Canada was up 9-3 when a Canadian bunted for a single. Normally this would be against an unwritten rule, but run differential is a tie-breaker in this tournament, so it's not clearly black and white in this instance.
A Mexican pitcher repeatedly threw at the next Canadian batter, eventually hitting him in the back.
The Canadian batter walked toward the mound, the benches emptied, a melee ensued. A melee which involved Red Sox reliever Alfredo Aceves.
Some thoughts..
The bunt single, even with that run differential tie-breaker, is still a douchebag move. And maybe in the next WBC, they can modify that tie-breaker so the most positive run differential a team can have in a single game is 5. So if a team is up by 10 runs or 20 runs, they still get credit for +5 and no more. That way teams up by 7 or 8 runs won't continue to pile on in the 9th.
No need to throw at the next Canadian batter. It's an exhibition tournament, Mexico was essentially eliminated. It was just a childish reaction to a meaningless bunt.

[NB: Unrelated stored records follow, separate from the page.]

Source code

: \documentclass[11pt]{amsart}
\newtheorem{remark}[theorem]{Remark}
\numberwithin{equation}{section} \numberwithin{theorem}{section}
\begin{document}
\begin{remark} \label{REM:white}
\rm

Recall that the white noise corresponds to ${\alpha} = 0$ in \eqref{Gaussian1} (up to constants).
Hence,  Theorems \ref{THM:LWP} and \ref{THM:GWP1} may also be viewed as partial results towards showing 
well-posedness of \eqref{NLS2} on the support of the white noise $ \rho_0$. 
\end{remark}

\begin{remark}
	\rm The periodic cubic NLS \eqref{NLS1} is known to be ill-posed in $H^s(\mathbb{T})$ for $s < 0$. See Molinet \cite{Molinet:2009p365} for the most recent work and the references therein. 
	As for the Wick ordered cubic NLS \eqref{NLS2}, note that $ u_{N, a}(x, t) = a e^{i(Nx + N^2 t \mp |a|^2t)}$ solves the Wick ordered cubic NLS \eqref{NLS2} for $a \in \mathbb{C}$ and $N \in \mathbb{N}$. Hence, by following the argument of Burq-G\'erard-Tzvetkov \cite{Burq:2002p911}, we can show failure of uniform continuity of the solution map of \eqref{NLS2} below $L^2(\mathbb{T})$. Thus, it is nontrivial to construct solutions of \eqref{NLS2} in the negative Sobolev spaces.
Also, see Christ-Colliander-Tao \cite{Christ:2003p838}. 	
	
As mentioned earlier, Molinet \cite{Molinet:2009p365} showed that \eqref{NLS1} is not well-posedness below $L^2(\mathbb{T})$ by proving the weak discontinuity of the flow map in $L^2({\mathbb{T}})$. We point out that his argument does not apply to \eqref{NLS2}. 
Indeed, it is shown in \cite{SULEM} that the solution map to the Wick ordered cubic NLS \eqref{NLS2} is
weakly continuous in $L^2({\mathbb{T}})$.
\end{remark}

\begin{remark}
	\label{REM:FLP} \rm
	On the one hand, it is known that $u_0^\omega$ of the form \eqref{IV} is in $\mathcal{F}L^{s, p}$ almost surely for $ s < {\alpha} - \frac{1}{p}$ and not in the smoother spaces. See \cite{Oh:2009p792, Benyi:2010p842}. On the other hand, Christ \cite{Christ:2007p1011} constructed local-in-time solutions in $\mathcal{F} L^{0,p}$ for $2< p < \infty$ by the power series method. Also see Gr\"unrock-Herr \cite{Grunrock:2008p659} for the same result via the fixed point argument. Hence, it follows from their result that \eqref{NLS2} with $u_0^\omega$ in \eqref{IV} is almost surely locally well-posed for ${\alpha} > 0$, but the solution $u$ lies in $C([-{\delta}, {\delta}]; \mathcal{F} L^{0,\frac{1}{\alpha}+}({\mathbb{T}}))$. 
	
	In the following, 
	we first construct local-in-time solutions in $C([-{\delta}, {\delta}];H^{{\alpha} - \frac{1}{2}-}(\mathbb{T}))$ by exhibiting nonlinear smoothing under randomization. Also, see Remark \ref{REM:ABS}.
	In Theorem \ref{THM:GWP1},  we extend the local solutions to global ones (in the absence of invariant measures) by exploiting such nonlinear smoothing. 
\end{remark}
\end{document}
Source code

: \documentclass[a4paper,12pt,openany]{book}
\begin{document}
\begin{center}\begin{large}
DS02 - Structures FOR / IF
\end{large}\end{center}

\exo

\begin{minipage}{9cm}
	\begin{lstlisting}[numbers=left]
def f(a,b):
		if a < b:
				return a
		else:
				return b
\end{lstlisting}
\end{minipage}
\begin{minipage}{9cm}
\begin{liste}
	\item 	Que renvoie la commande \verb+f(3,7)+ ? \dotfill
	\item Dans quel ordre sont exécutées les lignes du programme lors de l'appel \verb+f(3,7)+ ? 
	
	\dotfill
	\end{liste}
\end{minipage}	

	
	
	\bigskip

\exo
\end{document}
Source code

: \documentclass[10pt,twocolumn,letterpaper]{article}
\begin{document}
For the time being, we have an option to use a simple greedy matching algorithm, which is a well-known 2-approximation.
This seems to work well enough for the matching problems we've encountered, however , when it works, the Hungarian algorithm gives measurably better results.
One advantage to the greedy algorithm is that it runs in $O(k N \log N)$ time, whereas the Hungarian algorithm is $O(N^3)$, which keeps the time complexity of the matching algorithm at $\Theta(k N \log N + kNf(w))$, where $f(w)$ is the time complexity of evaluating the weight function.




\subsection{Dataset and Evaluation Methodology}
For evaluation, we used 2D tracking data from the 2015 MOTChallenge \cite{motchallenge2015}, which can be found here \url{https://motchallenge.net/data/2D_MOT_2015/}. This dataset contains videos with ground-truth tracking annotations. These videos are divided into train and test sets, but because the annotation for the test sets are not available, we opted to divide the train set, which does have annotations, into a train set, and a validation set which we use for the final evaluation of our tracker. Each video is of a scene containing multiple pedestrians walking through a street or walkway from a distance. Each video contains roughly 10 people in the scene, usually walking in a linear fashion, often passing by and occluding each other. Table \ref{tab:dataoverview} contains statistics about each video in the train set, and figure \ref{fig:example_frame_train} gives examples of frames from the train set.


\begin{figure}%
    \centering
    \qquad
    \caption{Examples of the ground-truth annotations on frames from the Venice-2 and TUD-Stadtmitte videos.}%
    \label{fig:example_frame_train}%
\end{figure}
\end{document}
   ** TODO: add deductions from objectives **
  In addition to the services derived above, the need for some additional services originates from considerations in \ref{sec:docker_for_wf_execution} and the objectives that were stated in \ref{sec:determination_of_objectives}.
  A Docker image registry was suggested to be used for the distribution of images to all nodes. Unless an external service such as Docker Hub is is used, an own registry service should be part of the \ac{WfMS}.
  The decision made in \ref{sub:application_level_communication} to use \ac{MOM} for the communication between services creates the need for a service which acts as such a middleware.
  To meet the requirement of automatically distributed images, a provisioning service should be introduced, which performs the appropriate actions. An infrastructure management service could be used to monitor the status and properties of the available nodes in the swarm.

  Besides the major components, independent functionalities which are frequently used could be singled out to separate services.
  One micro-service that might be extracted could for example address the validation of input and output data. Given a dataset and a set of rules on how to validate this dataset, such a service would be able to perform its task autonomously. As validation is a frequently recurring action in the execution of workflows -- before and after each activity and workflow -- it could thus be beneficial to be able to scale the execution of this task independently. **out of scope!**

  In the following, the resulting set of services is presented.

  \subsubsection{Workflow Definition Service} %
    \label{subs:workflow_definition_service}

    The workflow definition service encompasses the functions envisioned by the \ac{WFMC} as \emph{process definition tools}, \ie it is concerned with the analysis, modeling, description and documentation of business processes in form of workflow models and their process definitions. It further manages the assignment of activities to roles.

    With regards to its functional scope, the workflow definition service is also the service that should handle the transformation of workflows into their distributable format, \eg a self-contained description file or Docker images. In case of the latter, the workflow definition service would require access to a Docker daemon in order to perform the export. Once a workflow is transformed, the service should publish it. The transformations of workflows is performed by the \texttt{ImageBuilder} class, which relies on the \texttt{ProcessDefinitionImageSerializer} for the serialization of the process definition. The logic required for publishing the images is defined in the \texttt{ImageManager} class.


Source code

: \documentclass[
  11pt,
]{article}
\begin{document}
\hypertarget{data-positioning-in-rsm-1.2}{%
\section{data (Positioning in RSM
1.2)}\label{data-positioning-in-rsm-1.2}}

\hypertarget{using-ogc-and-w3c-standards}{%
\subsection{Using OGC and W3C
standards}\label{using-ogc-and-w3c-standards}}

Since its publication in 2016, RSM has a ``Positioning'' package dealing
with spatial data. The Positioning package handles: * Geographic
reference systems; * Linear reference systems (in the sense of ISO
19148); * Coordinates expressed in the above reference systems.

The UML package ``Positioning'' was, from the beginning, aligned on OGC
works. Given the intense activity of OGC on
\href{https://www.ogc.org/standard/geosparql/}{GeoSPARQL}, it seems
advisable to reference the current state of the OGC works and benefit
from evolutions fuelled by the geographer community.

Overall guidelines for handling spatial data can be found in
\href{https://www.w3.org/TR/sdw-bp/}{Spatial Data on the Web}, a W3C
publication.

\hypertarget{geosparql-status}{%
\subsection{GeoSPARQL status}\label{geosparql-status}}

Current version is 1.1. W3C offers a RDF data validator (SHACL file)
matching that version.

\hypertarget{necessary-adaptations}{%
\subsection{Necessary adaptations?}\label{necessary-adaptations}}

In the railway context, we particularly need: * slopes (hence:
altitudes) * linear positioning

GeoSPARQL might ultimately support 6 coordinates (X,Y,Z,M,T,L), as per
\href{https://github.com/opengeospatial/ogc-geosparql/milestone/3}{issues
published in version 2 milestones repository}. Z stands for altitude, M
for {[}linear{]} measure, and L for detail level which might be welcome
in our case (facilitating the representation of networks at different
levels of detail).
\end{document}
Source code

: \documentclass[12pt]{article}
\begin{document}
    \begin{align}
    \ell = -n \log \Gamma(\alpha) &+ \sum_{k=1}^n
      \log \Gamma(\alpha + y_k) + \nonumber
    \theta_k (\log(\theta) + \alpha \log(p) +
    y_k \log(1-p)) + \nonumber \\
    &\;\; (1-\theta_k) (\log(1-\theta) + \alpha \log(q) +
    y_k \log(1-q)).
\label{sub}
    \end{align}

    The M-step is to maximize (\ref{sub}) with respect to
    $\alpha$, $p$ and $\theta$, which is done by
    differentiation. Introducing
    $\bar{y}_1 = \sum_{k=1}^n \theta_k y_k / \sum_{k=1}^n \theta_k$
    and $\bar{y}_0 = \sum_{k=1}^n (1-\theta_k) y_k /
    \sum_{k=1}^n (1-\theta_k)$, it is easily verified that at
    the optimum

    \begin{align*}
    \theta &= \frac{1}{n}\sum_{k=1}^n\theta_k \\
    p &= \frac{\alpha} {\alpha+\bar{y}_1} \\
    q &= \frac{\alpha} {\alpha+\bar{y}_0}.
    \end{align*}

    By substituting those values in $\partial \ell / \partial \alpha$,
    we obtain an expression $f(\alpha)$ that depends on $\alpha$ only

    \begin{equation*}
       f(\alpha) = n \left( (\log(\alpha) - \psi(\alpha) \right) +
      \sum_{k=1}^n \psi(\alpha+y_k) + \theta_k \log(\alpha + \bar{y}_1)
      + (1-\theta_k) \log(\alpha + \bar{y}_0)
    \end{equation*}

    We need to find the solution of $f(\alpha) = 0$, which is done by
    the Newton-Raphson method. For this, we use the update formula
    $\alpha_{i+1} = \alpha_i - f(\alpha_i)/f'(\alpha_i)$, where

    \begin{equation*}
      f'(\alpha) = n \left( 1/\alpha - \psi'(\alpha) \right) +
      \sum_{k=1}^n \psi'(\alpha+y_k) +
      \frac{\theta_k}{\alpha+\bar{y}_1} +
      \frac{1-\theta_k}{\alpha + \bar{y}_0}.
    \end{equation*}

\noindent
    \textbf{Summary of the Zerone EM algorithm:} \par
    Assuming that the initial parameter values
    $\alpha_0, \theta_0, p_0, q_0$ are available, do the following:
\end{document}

Baseball hitters have become unbelievable babies. They get hit in the back or the butt, then act like the pitcher just threw a baseball at their mother's face. Over the last few decades batters have become insufferable whiners when pitchers throw inside. This Canadian got hit in the back, not the head, not the wrists, and wasn't at all injured. And he turns it into a brawl.
There's a prevailing attitude that if a batter is hit, he has the right to charge the mound. And that's bullshit.
And Canada, if run differential was so important to you, wouldn't you take the free base from the HBP? Wouldn't that please you? It would help precious your tie-breaker!
As the fracas simmered, a Canadian coach got a full water bottle thrown at him (that's why many sports venues don't give you bottles with caps on them), and then Canadian short-stop Cale Iorg threw it back into the crowd, which is an extremely stupid thing to do. How do you guarantee you hit the right person? Did Iorg even know who he was throwing at?
The PA system implored the crowd to calm down, making announcements in English and Spanish. I'm surprised no Quebecois have complained that announcements weren't also made in French.
This kind of douchebaggery reminds me of the Canadian National Hockey Team. I wouldn't call them dirty, but they push rules as far as they'll bend. They act like jerks, then whine and complain when other teams push them back a bit or when things don't go their way. Canadians are typically very nice, considerate people. Until they're playing a sport and then they turn into pricks.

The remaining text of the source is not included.